In September 2009, The History Channel broadcast a docudrama covering the Family's activities and the murders as part of its coverage on the 40th anniversary of the killings. The program included an in-depth interview with Linda Kasabian, who spoke publicly for the first time since a 1989 appearance on A Current Affair, an American television news magazine. Also included in the History Channel program were interviews with Vincent Bugliosi, Catherine Share, and Debra Tate, sister of Sharon.

As the 40th anniversary of the Tate–LaBianca murders approached, in July 2009, Los Angeles magazine published an "oral history" in which former Family members, law enforcement officers, and others involved with Manson, the arrests, and the trials offered their recollections of—and observations on—the events that made Manson notorious. In the article, Juan Flynn, a Spahn Ranch worker who had become associated with Manson and the Family, said, "Charles Manson got away with everything. People will say, 'He's in jail.' But Charlie is exactly where he wants to be."

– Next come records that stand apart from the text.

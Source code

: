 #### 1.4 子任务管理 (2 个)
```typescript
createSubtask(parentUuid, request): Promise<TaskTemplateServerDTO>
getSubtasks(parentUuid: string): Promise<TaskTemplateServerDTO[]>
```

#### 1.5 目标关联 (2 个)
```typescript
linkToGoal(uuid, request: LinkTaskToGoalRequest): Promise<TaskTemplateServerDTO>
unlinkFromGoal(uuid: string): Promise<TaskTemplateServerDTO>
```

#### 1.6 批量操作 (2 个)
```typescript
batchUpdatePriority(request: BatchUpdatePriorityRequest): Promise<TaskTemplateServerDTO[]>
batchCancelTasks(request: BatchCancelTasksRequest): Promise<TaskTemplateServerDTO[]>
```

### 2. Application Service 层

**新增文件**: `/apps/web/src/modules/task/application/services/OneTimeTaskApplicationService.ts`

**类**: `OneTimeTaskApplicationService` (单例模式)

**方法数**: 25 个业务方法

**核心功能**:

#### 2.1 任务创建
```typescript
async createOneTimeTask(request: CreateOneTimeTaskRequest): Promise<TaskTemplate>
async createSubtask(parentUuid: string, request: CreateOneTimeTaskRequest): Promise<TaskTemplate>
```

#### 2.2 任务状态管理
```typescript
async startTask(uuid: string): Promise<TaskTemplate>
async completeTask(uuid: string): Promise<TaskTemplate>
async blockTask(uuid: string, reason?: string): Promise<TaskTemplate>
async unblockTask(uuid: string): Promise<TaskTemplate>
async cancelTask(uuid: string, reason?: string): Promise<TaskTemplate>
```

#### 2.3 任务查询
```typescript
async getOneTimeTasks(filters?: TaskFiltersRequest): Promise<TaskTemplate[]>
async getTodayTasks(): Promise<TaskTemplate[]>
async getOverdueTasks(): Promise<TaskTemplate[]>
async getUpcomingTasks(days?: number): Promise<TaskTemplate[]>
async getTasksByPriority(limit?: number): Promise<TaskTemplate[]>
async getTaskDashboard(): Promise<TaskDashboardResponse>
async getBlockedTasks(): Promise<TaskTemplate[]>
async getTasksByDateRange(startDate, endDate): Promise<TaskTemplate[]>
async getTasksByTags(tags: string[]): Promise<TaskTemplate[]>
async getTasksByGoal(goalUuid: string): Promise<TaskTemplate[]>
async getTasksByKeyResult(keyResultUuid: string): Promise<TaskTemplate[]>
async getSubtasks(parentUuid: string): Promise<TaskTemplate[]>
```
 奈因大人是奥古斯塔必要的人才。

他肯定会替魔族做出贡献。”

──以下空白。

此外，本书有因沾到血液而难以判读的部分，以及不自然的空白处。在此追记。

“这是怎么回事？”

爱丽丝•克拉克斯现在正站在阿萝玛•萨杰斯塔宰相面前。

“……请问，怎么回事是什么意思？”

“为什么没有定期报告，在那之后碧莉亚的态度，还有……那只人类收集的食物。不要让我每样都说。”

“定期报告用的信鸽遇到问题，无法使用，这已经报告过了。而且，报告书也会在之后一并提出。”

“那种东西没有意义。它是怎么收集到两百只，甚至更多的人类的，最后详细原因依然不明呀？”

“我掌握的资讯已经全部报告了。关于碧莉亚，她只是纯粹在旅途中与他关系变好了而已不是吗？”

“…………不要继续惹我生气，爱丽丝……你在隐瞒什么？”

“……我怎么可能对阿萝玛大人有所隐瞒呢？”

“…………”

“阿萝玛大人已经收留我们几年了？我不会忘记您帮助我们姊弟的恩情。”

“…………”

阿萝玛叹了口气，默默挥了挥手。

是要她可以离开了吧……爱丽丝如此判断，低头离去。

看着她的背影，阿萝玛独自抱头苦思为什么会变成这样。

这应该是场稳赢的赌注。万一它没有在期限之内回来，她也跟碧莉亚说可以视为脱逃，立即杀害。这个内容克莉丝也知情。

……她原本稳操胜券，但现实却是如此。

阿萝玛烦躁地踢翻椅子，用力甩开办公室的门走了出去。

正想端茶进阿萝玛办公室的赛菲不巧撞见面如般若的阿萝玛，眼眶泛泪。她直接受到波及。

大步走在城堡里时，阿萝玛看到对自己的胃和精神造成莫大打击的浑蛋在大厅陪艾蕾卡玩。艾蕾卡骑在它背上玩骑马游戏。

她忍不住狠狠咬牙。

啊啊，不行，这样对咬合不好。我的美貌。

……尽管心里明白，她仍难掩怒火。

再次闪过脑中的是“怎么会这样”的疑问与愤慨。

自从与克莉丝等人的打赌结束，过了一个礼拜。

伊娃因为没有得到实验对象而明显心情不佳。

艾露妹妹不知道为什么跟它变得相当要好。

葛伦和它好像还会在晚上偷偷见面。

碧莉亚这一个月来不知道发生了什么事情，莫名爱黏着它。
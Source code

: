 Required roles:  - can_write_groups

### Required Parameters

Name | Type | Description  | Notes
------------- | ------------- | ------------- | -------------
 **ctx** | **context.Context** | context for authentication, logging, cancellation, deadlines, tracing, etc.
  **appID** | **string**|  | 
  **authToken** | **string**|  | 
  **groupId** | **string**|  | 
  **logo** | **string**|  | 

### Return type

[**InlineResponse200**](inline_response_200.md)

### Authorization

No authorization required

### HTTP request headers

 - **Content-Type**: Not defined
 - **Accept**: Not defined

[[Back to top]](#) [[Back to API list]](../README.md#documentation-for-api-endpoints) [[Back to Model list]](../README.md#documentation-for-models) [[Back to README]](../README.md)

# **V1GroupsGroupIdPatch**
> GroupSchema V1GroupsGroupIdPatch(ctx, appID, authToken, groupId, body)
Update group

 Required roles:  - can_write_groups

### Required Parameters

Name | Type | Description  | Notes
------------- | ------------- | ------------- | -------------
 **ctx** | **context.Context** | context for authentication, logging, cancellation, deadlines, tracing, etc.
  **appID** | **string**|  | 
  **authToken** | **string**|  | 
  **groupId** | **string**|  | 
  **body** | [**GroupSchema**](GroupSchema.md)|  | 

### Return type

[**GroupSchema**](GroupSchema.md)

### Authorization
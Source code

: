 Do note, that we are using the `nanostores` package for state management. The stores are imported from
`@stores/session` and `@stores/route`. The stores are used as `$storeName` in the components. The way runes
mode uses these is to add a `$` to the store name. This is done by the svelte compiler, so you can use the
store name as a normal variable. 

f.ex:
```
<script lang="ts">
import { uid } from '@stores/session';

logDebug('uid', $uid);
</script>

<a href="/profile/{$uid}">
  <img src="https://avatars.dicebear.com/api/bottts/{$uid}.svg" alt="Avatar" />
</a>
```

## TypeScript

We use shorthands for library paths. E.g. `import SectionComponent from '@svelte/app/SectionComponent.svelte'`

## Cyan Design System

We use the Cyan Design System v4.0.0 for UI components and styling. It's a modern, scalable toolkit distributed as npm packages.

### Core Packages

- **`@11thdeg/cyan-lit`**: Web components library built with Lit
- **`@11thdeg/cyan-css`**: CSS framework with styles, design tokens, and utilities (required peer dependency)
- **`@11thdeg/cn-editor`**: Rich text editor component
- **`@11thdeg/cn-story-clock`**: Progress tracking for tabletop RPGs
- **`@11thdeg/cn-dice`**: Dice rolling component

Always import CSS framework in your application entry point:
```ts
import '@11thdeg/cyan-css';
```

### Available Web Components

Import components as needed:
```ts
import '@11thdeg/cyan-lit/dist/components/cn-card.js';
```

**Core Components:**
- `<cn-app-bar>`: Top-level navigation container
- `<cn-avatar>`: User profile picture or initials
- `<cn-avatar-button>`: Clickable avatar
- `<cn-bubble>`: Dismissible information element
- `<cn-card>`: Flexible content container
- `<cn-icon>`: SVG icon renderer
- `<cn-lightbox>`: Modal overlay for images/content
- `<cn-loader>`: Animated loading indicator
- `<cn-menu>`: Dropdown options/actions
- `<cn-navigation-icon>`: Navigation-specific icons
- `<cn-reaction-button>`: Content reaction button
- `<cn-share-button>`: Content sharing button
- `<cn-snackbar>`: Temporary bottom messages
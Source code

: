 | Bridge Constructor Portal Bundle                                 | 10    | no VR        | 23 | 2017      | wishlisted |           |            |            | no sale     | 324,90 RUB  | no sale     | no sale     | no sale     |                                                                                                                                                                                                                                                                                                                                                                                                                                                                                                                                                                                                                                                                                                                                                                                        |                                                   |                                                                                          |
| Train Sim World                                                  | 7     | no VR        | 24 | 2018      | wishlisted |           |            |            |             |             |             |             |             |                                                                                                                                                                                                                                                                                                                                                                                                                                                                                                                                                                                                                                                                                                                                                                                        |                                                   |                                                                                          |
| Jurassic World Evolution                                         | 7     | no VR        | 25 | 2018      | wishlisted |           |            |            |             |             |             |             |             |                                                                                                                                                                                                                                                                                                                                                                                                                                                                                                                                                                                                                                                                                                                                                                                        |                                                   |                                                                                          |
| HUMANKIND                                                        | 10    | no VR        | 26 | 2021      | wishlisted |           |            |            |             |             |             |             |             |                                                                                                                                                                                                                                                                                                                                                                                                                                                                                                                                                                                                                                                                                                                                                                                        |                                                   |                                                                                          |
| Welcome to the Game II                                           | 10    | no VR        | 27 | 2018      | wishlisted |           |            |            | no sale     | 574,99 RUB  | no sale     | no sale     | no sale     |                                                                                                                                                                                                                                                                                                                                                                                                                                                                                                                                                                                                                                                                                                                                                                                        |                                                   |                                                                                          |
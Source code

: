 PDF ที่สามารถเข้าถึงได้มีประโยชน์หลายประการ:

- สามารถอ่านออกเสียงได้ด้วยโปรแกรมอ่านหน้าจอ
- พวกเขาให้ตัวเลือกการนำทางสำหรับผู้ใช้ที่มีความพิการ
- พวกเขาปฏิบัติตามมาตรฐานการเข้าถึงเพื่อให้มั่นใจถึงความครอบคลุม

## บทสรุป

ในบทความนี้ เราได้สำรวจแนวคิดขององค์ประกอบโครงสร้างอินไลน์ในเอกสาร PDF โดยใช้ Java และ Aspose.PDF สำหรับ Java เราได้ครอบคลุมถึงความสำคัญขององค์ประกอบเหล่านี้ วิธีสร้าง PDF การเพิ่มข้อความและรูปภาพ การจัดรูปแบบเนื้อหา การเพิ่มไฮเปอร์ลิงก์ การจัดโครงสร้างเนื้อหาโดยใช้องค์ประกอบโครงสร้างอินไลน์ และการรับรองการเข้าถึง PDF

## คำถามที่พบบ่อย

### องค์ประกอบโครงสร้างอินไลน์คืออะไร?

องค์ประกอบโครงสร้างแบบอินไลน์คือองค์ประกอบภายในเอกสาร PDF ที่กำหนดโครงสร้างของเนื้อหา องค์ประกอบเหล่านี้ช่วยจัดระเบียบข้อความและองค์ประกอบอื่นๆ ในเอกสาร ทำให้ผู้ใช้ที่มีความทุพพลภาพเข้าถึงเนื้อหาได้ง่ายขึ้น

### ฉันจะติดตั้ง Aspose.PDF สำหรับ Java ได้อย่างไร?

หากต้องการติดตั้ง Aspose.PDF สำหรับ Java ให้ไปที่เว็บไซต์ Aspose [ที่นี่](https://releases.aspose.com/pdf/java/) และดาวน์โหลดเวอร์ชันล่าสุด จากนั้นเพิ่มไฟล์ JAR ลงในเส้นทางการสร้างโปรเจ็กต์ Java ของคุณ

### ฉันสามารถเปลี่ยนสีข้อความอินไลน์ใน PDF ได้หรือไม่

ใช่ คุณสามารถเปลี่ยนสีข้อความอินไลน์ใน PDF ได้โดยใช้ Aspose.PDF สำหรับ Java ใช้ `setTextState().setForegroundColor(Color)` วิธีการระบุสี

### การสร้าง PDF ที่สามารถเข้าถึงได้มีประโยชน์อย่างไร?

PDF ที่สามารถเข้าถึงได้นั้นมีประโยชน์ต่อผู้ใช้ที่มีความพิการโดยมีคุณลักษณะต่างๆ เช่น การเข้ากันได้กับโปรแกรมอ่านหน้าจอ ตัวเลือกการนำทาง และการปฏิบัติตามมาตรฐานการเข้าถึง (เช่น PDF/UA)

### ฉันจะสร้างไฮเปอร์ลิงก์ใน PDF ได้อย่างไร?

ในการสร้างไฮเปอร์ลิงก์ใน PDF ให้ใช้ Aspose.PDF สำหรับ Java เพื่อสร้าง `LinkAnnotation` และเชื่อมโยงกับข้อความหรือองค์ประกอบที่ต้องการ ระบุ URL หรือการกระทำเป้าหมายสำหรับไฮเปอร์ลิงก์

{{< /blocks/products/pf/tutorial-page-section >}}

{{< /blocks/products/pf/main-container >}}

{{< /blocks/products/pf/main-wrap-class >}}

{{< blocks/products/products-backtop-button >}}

Charles Manson died of a heart attack and complications from colon cancer on November 19, 2017. He was 83 years old.

Bobby Beausoleil was recommended parole by the California Board of Parole in 2019, at his nineteenth hearing, but California Governor Gavin Newsom denied parole.

Leslie Van Houten was released on parole on July 11, 2023, at the age of 73.

Patricia Krenwinkel was granted parole by the board on May 26, 2022, but on October 14, 2022, Governor Gavin Newsom reversed the decision, citing the continued threat she would pose to society if released. Krenwinkel remains incarcerated at the California Institution for Women in Chino, California. In 2025, she was recommended to be released on parole but the recommendation was again rejected by Newsom.

Tex Watson has been denied parole 18 times since he gained eligibility in 1976, including two stipulations. In an October 2021 parole board hearing, he was given a five-year denial of parole. He remains incarcerated at Richard J. Donovan Correctional Facility in San Diego County, California.